XXIII.-A SNOW-STORM-THE MISERIES OF LIFE.- -Thomson.

As thus the snows arise, and foul and fierce all winter drives along the darkened air, in his own loose-revolving fields the Swain disastered stands; sees other hills ascend, of unknown joyless brow; and other scenes of horrid prospect shag the trackless plain; nor finds the river, nor the forest, hid beneath the formless wild: but wanders on from hill to dale, still more and more astray; impatient flouncing through the drifted heaps, stung with the thoughts of home:-the thoughts of home rush on his nerves, and call their vigour forth in many a vain attempt. How sinks his soul! What black despair, what horror, fill his heart! when,-for the dusky spot, which fancy feigned his tufted cottage, rising through the snow,-he meets the roughness of the middle waste, far from the track and blest abode of man: while, round him, night resistless closes fast; and every tempest, howling o'er his head, renders the savage wilderness more wild.

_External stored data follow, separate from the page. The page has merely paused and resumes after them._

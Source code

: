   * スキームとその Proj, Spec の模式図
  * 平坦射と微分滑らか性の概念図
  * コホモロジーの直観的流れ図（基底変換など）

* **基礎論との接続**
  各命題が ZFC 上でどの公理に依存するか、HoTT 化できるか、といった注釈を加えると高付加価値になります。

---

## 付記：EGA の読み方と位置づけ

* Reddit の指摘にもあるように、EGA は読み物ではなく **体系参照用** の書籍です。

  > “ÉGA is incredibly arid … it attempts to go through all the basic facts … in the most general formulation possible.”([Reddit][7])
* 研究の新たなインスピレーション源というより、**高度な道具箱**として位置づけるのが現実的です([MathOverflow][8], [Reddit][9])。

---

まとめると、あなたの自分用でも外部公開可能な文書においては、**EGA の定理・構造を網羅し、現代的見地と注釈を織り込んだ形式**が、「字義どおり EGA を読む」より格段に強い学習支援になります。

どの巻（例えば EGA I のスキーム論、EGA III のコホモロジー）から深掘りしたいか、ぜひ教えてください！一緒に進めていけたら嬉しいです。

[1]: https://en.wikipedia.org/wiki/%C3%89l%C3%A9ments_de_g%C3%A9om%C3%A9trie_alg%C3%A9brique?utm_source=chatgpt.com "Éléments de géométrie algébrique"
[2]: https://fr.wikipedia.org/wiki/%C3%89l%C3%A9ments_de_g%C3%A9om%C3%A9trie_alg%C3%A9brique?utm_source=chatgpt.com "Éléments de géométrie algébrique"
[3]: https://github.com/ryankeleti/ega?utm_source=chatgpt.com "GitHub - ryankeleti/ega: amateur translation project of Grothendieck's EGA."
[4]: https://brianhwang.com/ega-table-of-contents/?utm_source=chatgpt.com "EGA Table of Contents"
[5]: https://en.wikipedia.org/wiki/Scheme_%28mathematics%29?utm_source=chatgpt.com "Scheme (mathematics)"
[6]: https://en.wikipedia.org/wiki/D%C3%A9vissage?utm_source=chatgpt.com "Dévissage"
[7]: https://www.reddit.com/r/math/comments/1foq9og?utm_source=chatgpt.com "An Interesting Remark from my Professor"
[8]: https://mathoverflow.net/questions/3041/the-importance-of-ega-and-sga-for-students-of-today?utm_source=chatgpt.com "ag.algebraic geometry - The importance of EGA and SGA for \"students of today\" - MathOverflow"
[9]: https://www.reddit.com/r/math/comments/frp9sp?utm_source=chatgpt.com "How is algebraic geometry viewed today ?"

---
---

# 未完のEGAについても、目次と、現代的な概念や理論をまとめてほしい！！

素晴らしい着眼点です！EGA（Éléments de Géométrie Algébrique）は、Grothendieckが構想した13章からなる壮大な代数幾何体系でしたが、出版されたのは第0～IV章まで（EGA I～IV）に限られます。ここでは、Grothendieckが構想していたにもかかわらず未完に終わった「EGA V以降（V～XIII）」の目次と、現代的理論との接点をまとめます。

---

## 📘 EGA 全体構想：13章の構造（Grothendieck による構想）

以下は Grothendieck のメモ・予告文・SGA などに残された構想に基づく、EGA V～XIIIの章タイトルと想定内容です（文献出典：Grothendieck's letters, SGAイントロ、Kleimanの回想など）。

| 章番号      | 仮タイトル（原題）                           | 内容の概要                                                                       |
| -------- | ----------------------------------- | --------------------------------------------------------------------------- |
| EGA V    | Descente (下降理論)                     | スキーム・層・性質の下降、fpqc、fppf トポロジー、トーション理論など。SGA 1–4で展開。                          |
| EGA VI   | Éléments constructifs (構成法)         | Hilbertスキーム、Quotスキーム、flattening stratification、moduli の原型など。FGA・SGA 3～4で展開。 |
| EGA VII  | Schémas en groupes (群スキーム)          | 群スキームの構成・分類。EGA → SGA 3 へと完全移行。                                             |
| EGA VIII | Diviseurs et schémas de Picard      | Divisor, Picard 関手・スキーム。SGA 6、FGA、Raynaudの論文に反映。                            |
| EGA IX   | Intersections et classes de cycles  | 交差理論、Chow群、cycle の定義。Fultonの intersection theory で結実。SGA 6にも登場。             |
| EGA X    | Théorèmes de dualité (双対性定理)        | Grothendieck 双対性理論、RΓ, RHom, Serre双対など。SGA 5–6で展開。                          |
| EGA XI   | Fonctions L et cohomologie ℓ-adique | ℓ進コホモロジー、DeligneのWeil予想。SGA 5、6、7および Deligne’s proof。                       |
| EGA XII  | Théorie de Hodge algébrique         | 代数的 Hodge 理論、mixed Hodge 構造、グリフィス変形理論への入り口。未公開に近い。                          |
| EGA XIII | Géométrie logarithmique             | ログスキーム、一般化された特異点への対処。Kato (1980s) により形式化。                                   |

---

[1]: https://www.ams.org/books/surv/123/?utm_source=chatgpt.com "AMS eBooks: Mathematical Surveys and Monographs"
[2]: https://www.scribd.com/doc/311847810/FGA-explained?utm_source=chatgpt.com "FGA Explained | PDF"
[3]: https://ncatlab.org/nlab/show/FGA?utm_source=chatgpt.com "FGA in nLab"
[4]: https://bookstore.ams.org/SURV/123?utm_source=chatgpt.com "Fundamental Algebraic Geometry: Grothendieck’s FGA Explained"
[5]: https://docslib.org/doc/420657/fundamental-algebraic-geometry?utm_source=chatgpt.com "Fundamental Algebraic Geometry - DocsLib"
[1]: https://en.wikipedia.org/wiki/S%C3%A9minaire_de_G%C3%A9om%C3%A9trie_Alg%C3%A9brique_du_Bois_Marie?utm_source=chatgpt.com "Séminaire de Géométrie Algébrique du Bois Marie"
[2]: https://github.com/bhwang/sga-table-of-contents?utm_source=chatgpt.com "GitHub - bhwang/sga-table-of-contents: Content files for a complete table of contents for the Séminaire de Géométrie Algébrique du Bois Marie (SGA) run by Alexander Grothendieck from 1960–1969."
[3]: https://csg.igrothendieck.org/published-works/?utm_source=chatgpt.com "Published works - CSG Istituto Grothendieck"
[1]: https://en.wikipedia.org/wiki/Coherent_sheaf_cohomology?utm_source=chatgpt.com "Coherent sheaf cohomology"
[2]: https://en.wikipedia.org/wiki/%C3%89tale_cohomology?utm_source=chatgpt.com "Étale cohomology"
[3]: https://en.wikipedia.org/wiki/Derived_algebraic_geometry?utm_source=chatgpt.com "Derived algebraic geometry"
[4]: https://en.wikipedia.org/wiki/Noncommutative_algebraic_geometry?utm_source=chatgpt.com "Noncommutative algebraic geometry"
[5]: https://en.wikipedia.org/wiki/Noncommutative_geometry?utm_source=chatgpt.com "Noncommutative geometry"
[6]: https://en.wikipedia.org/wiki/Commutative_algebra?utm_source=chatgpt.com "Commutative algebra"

Then throng the busy shapes into his mind of covered pits

unfathomably deep-a dire descent, beyond the power of frost! of faithless bogs; of precipices huge, smoothed up with snow; and what is land unknown, what water; of the still unfrozen spring, in the loose marsh or solitary lake, where the fresh fountain from the bottom boils. These check his fearful steps; and down he sinks beneath the shelter of the shapeless drift, thinking o'er all the bitterness of death, mixed with the tender anguish nature shoots through the wrung bosom of the dying man-his wife, his children, and his friends unseen!

In vain for him the officious wife prepares the fire fairblazing, and the vestment warm; in vain his little children, peeping out into the mingled storm, demand their sire with tears of artless innocence. Alas! nor wife, nor children, more shall he behold, nor friends, nor sacred home! On every nerve the deadly winter seizes; shuts up sense; and, o'er his inmost vitals creeping cold, lays him along the snows, a stiffened corse, stretched out and bleaching in the northern blast.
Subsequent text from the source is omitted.